This content originally appeared on DEV Community and was authored by TOLUWANII-tech
This task was part of my data analysis internship with HNG11. It is a requirement for all interns in stage zero to proceed to the next stage. The task was relatively simple. I only had to review a dataset from a list of given options. The objectives are to identify initial insights from the dataset at first glance and to discover patterns, trends, or anomalies.
I chose the Dataset on Iris Flowers and performed Basic Exploratory Data Analysis using Python and the libraries in a notebook file. At an initial glance, the file containing the dataset (.data) has 150 rows of 5 values each (5 columns), with each value on a row separated by a comma (comma-delimited). The first four values are numerical variables, while the last one is a categorical variable which could immediately be identified as the label of the dataset. However, there was no description in the original file for any of the variables.
Accompanied with the data file was another text file giving a clearer description of the variables represented in the data file. With this information, I imported the data into the notebook, and read it into a DataFrame object using pandas library, assigning appropriate names for the columns of the dataset. In order, the columns are ‘sepal length (cm),’ ‘sepal width (cm),’ ‘petal length (cm),’ ‘petal width (cm),’ and ‘class.’

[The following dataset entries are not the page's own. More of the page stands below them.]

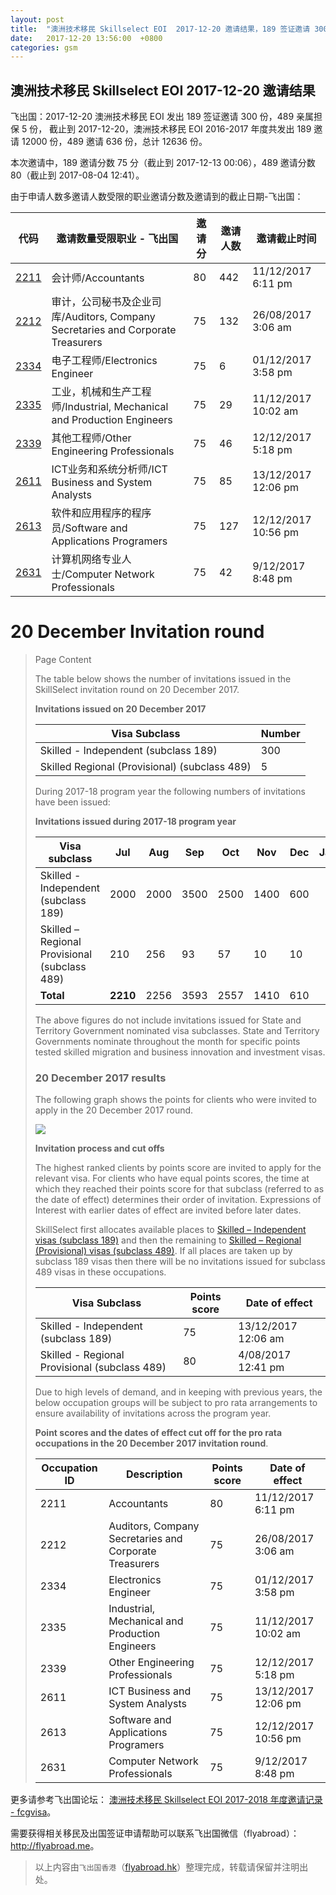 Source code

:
 ```yaml
---
layout: post
title:  "澳洲技术移民 Skillselect EOI  2017-12-20 邀请结果，189 签证邀请 300 份，489 亲属担保 5 份"
date:   2017-12-20 13:56:00  +0800
categories: gsm
---
```


## 澳洲技术移民 Skillselect EOI  2017-12-20 邀请结果

飞出国：2017-12-20 澳洲技术移民 EOI 发出 189 签证邀请 300 份，489 亲属担保 5 份，
截止到 2017-12-20，澳洲技术移民 EOI 2016-2017 年度共发出 189 邀请 12000 份，489 邀请 636 份，总计 12636 份。

本次邀请中，189 邀请分数 75 分（截止到 2017-12-13 00:06），489 邀请分数 80（截止到 2017-08-04 12:41）。

由于申请人数多邀请人数受限的职业邀请分数及邀请到的截止日期-飞出国：

代码 | 邀请数量受限职业 - 飞出国 | 邀请分 | 邀请人数 | 邀请截止时间
---- | ----------------------- | ----- | ------- | -----------
[2211] | 会计师/Accountants | 80 | 442 | 11/12/2017 6:11 pm
[2212] | 审计，公司秘书及企业司库/Auditors, Company Secretaries and Corporate Treasurers | 75 | 132 | 26/08/2017 3:06 am
[2334] | 电子工程师/Electronics Engineer | 75 | 6 | 01/12/2017 3:58 pm
[2335] | 工业，机械和生产工程师/Industrial, Mechanical and Production Engineers | 75 | 29 | 11/12/2017 10:02 am
[2339] | 其他工程师/Other Engineering Professionals | 75 | 46 | 12/12/2017 5:18 pm
[2611] | ICT业务和系统分析师/ICT Business and System Analysts | 75 | 85 | 13/12/2017 12:06 pm
[2613] | 软件和应用程序的程序员/Software and Applications Programers | 75 | 127 | 12/12/2017 10:56 pm
[2631] | 计算机网络专业人士/Computer Network Professionals | 75 | 42 | 9/12/2017 8:48 pm

# 20 December Invitation round
> <!--Page content-->
> Page Content
> 
> ​The table below shows the number of invitations issued in the SkillSelect invitation round on 20 December 2017.
> 
> **Invitations issued on 20 December 2017**
> 
> | Visa Subclass | Number |
> | --- | --- |
> | Skilled - Independent (subclass 189) | 300 |
> | Skilled Regional (Provisional) (subclass 489) | 5 |
> 
> During 2017-18 program year the following numbers of invitations have been issued:
> 
> **Invitations issued during 2017-18 program year**
> 
> | Visa subclass | Jul | Aug | Sep | Oct | Nov | Dec | Jan | Feb | Mar | Apr | May | June | Total |
> | --- | --- | --- | --- | --- | --- | --- | --- | --- | --- | --- | --- | --- | --- |
> | Skilled - Independent (subclass 189) | 2000 | 2000 | 3500 | 2500 | 1400 | 600 | | | | | | | 12000 |
> | Skilled – Regional Provisional (subclass 489) | 210 | 256 | 93 | 57 | 10 | 10 | | | | | | | 636 |
> | **Total** | **2210** | 2256 | 3593 | 2557 | 1410 | 610 | | | | | | | **12636** |
> 
> The above figures do not include invitations issued for State and Territory Government nominated visa subclasses. State and Territory Governments nominate throughout the month for specific points tested skilled migration and business innovation and investment visas.
> 
> ### 20 December 2017 results
> 
> The following graph shows the points for clients who were invited to apply in the 20 December 2017 round.
> 
> ![](https://www.border.gov.au/WorkinginAustralia/PublishingImages/20122017-skillselect-invitation-round.jpg)
> 
> **Invitation process and cut offs**
> 
> The highest ranked clients by points score are invited to apply for the relevant visa. For clients who have equal points scores, the time at which they reached their points score for that subclass (referred to as the date of effect) determines their order of invitation. Expressions of Interest with earlier dates of effect are invited before later dates.
> 
> SkillSelect first allocates available places to  [Skilled – Independent visas (subclass 189)](/trav/visa-1/189-) and then the remaining to  [Skilled – Regional (Provisional) visas (subclass 489)](/trav/visa-1/489-). If all places are taken up by subclass 189 visas then there will be no invitations issued for subclass 489 visas in these occupations.
> 
> | Visa Subclass | Points score | Date of effect |
> | --- | --- | --- |
> | Skilled - Independent (subclass 189) | 75 | 13/12/2017 12:06 am |
> | Skilled - Regional Provisional (subclass 489) | 80 | 4/08/2017 12:41 pm |
> 
> Due to high levels of demand, and in keeping with previous years, the below occupation groups will be subject to pro rata arrangements to ensure availability of invitations across the program year.
> 
> **Point scores and the dates of effect cut off for the pro rata occupations in the 20 December 2017 invitation round**.
> 
> | Occupation ID | Description | Points score | Date of effect |
> | --- | --- | --- | --- |
> | 2211 | Accountants | 80 | 11/12/2017 6:11 pm |
> | 2212 | Auditors, Company Secretaries and Corporate Treasurers | 75 | 26/08/2017 3:06 am |
> | 2334 | Electronics Engineer | 75 | 01/12/2017 3:58 pm |
> | 2335 | Industrial, Mechanical and Production Engineers | 75 | 11/12/2017 10:02 am |
> | 2339 | Other Engineering Professionals | 75 | 12/12/2017 5:18 pm |
> | 2611 | ICT Business and System Analysts | 75 | 13/12/2017 12:06 pm |
> | 2613 | Software and Applications Programers | 75 | 12/12/2017 10:56 pm |
> | 2631 | Computer Network Professionals | 75 | 9/12/2017 8:48 pm |
> 

更多请参考飞出国论坛： [澳洲技术移民 Skillselect EOI 2017-2018 年度邀请记录 - fcgvisa](http://bbs.fcgvisa.com/t/skillselect-eoi-2017-2018/24327)。

需要获得相关移民及出国签证申请帮助可以联系飞出国微信（flyabroad）： <a href="http://flyabroad.me/contact" target="_blank">http://flyabroad.me</a>。

> 以上内容由`飞出国香港`（<a href="http://flyabroad.hk/" target="_blank">flyabroad.hk</a>）整理完成，转载请保留并注明出处。


[2211]: http://bbs.fcgvisa.com/t/flyabroad/7058
[2212]: http://bbs.fcgvisa.com/t/flyabroad/7059
[2334]: http://bbs.fcgvisa.com/t/flyabroad/7089
[2335]: http://bbs.fcgvisa.com/t/flyabroad/7090
[2339]: http://bbs.fcgvisa.com/t/flyabroad/7092
[2611]: http://bbs.fcgvisa.com/t/flyabroad/7133
[2613]: http://bbs.fcgvisa.com/t/flyabroad/7134
[2631]: http://bbs.fcgvisa.com/t/flyabroad/7136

Using appropriate methods in pandas, I discovered the mean of each of the numerical variables ‘sepal length (cm),’ ‘sepal width (cm),’ ‘petal length (cm),’ ‘petal width (cm)’ to be 5.84, 3.05, 3.76 and 1.20 respectively (to 2 d.p.). Also, I observed that the categorical variable ‘class’ had only three unique values for three kinds of Iris flowers: ‘Iris-setosa, ‘Iris-virginica’ and ‘Iris-Versicolour.’ All of this information was also pointed out in the text description file. Another observation was that each of the three values for the categorical variable was represented the same number of times in the dataset; which means there were 50 Iris-Setosa flowers, 50 Iris-Virginica flowers and 50 Iris-Versicolour flowers.
With the aid of plotting and graphing tools, it was clear that a linear relationship exists between the petal width and the petal length, as well as between the petal length and sepal length of the flowers. The Iris-Virginica flowers had the longest petals and sepals, with the Iris-setosa flowers having the shortest ones. This can be seen in the graph below.
There is a clear correlation between the measurements of the sepals and petals of the flowers and their respective class. Meanwhile, the graph would suggest that petal length and width have a higher influence in determining the flower class than the sepal width. This could be considered in making inferences from a new dataset without the label.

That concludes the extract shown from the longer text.